Cantando la Cigarra pasó el verano entero, sin hacer provisiones allá para el invierno; los fríos la obligaron
a guardar el silencio y a acogerse al abrigo su estrecho aposento.
Viose desproveída del preciso sustento: sin mosca, sin gusano, sin trigo y sin centeno.
Habitaba la Hormiga allí tabique en medio, y con mil expresiones de atención y respeto le dijo: "Doña Hormiga, pues que en vuestro granero sobran las provisiones para vuestro alimento, prestad alguna cosa
con que viva este invierno esta triste Cigarra, que, alegre en otro tiempo, nunca conoció el daño,
nunca supo temerlo.
No dudéis en prestarme, que fielmente prometo pagaros con ganancias, por el nombre que tengo"
La codiciosa Hormiga respondió con denuedo, ocultando a la espalda las llaves del granero:
"¡Yo prestar lo que gano con un trabajo inmenso!
Dime, pues, holgazana, ¿qué has hecho en el buen tiempo?" "Yo, dijo la Cigarra, a todo pasajero
cantaba alegremente, sin cesar ni un momento"
"¡Hola! ¿Con que cantabas cuando yo andaba al remo? Pues ahora, que yo como, tu baila, pese a tu cuerpo"
Quiero continuarla o cambiar el final, lo cierto es que la cigarra habiendo aprendido el valor del trabajo y del acopio, dejó su guitarra, abandonó sus prácticas danzarinas y se dedicó a ser una trabajadora más en el hormiguero.
Promediando el verano y en función de ciertas inquietudes que reinaban en la aldea, las hormigas recurrieron a los servicios de la muy afamada consultora Formiconsulting y asociados. Los cuales confirmaron gracias a la comparación con las estadísticas de años anteriores que efectivamente había mermado fuertemente la producción de alimentos para el invierno.

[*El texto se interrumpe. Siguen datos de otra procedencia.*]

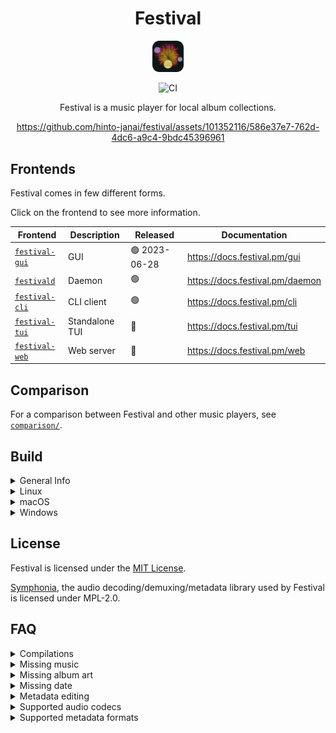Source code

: <div align="center">

# Festival
<img src="assets/images/icon/512.png" width="10%"/>

![CI](https://github.com/hinto-janai/festival/actions/workflows/ci.yml/badge.svg)

Festival is a music player for local album collections.

https://github.com/hinto-janai/festival/assets/101352116/586e37e7-762d-4dc6-a9c4-9bdc45396961

</div>

## Frontends
Festival comes in few different forms.

Click on the frontend to see more information.

| Frontend | Description | Released | Documentation |
|----------|-------------|----------|---------------|
| [`festival-gui`](https://github.com/hinto-janai/festival/tree/main/gui) | GUI            | 🟢 2023-06-28 | https://docs.festival.pm/gui
| [`festivald`](https://github.com/hinto-janai/festival/tree/main/daemon) | Daemon         | 🟢            | https://docs.festival.pm/daemon
| [`festival-cli`](https://github.com/hinto-janai/festival/tree/main/cli) | CLI client     | 🟢            | https://docs.festival.pm/cli
| [`festival-tui`](https://github.com/hinto-janai/festival/tree/main/tui) | Standalone TUI | 🔴            | https://docs.festival.pm/tui
| [`festival-web`](https://github.com/hinto-janai/festival/tree/main/web) | Web server     | 🔴            | https://docs.festival.pm/web

## Comparison
For a comparison between Festival and other music players, see [`comparison/`](https://github.com/hinto-janai/festival/tree/main/comparison/README.md).

## Build
<details>
<summary>General Info</summary>

---

You need [`cargo`](https://www.rust-lang.org/learn/get-started) and at least `rustc 1.70`.

You also need to clone the `submodules` that include patched libraries found in [`external/`](https://github.com/hinto-janai/festival/tree/main/external):
```bash
git clone --recursive https://github.com/hinto-janai/festival
```

Built binaries are found in `target/release/${FRONTEND_BINARY_NAME}` by default.

The repo is a workspace, with some packages shared between all `Frontend`'s, including the internals: [`shukusai`](https://github.com/hinto-janai/festival/tree/main/shukusai).

To build one of the `Frontend`'s, you must pass the `--package <FRONTEND>` option.

Each frontend's release has a git tag, so to build the latest _stable_ `festival-gui`:
```bash
git checkout gui-v1.2.0
cargo build --release --package festival-gui
```

The [`x.sh`](https://github.com/hinto-janai/festival/tree/main/x.sh) script at the repo root is a convenience script for linting/testing/building all `Festival` frontends.

For example, to build all packages in `--release` mode, from the current commit:
```bash
./x.sh build
```
Use `./x.sh help` to see more options.

---

</details>

<details>
<summary>Linux</summary>

---

The pre-compiled Linux binaries are built on Ubuntu 20.04, you'll need these packages to build:
```
# Shared packages.
sudo apt install build-essential pkg-config libdbus-1-dev libasound2-dev libjack-dev libpulse-dev

# Only for `festival-gui`.
sudo apt install libgtk-3-dev

# Only for `festivald` & `festival-cli`.
sudo apt install libssl-dev
```

To build [`festival-gui`](https://github.com/hinto-janai/festival/tree/main/gui):
```bash
git checkout gui-v1.2.0
cargo build --release --package festival-gui
```
To build [`festivald`](https://github.com/hinto-janai/festival/tree/main/daemon):
```bash
git checkout daemon-v1.0.0
cargo build --release --package festivald
```
To build [`festival-cli`](https://github.com/hinto-janai/festival/tree/main/cli):
```bash
git checkout cli-v1.0.0
cargo build --release --package festival-cli
```

---

</details>

<details>
<summary>macOS</summary>

---

To build [`festival-gui`](https://github.com/hinto-janai/festival/tree/main/gui):
```bash
git checkout gui-v1.2.0
cargo build --release --package festival-gui
```
To build [`festivald`](https://github.com/hinto-janai/festival/tree/main/daemon):
```bash
git checkout daemon-v1.0.0
cargo build --release --package festivald
```
To build [`festival-cli`](https://github.com/hinto-janai/festival/tree/main/cli):
```bash
git checkout cli-v1.0.0
cargo build --release --package festival-cli
```

---

</details>

<details>
<summary>Windows</summary>

---

To build [`festival-gui`](https://github.com/hinto-janai/festival/tree/main/gui):
```bash
git checkout gui-v1.2.0
cargo build --release --package festival-gui
```

There is a [`build.rs`](https://github.com/hinto-janai/festival/blob/main/gui/build.rs) file in `gui/` solely for Windows-specific things:

1. It sets the icon in `File Explorer`
2. It sets some miscellaneous metadata
3. It statically links `VCRUNTIME140.dll` (the binary will not be portable without this)

To build [`festivald`](https://github.com/hinto-janai/festival/tree/main/daemon):
```bash
git checkout daemon-v1.0.0
cargo build --release --package festivald
```
To build [`festival-cli`](https://github.com/hinto-janai/festival/tree/main/cli):
```bash
git checkout cli-v1.0.0
cargo build --release --package festival-cli
```

---

</details>

## License
Festival is licensed under the [MIT License](https://github.com/hinto-janai/festival/blob/main/LICENSE).

[Symphonia](https://github.com/pdeljanov/Symphonia), the audio decoding/demuxing/metadata library used by Festival is licensed under MPL-2.0.

## FAQ
<details>
<summary>Compilations</summary>

---

Festival does not directly support compilations (a single album, but with various artists) at the moment.

It will still load the album, but it will be spread out for each different artist.

---

</details>

<details>
<summary>Missing music</summary>

---

Your audio files must have proper metadata for Festival to detect it.

The required tags are:
- Artist
- Album

If the song title tag does not exist, the filename will be used instead.

For more details on metadata related errors, start Festival in a console:
```bash
./festival
```
and look for yellow `W` (Warn) log messages during a `Collection` reset.

---

</details>

<details>
<summary>Missing album art</summary>

---

If your audio file has embedded album art, Festival will use it.

If no embedded album art metadata is found, Festival will:
- Search in the same directory as the file for an image file
- Search in the file's parent directory for an image file

If an image file is not found, a default `?` album art will be used.

The supported image file formats are:
- `JPG/JPEG`
- `PNG`
- `BMP`
- `ICO`
- `TIFF`
- `WebP`

---

</details>

<details>
<summary>Missing date</summary>

---

Festival will look for a date metadata tag generally resembling the `YYYY-MM-DD` format.

Some examples of dates that will work:
- `2022-12-31` (YYYY-MM-DD)
- `2022` (YYYY)
- `31-12-2022` (DD-MM-YYYY)
- `12-31-2022` (MM-DD-YYYY)
- `2022/12/31` (YYYY-MM-DD but with a different separator)
- `20221231` (YYYY-MM-DD but with no separator)
- `2022-1-1` (YYYY-MM-DD)
- `2022-01-01` (YYYY-MM-DD)

As long as the year exists, the date will be parsed correctly. This means `MM-DD` metadata will be not parsed, so:
- `12-31` (MM-DD)
- `31-12` (DD-MM)

will not work. These will show up as `????-??-??` in Festival.

To fix your music metadata, see below for metadata editors.

---

</details>

<details>
<summary>Metadata editing</summary>

---

Festival is only a music player, not a metadata editor.

Some metadata editors you could use:

- [`Kid3`](https://kid3.kde.org)
- [`mp3tag`](https://www.mp3tag.de/en)
- [`puddletag`](https://docs.puddletag.net)
- [`MusicBrainz Picard`](https://picard.musicbrainz.org)

---

</details>

<details>

<summary>Supported audio codecs</summary>

---

The supported audio codecs are:
- `AAC`
- `ADPCM`
- `ALAC`
- `FLAC`
- `MP3/MP2/MP1/MPA/MPEG`
- `Ogg/Vorbis`
- `Opus`
- `WAV`
- `WavPack`

---

</details>

<details>
<summary>Supported metadata formats</summary>

---

| Format                | Status    |
|-----------------------|-----------|
| ID3v1                 | Great     |
| ID3v2                 | Great     |
| ISO/MP4               | Great     |
| RIFF                  | Great     |
| Vorbis comment (FLAC) | Perfect   |
| Vorbis comment (OGG)  | Perfect   |

---

</details>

Luego de un concienzudo análisis en el cual no faltaron grupos motivacionales y otros recursos diagnósticos llegaron a la conclusión que semejante merma se debía a que las hormigas estaban aburridas y desmotivadas por la falta de la música y la danza de la cigarra que tanto les alegraba el trabajo.
MORALEJA: todos los seres vivos tenemos una razón para vivir, y pretender que todos debemos comportarnos de acuerdo a las leyes preestablecidas que no contemplan las singularidades es abusivo. Y condena no solo a quien castigamos por ser diferentes como a la cigarra sino a toda la comunidad de la que somos parte como las hormigas.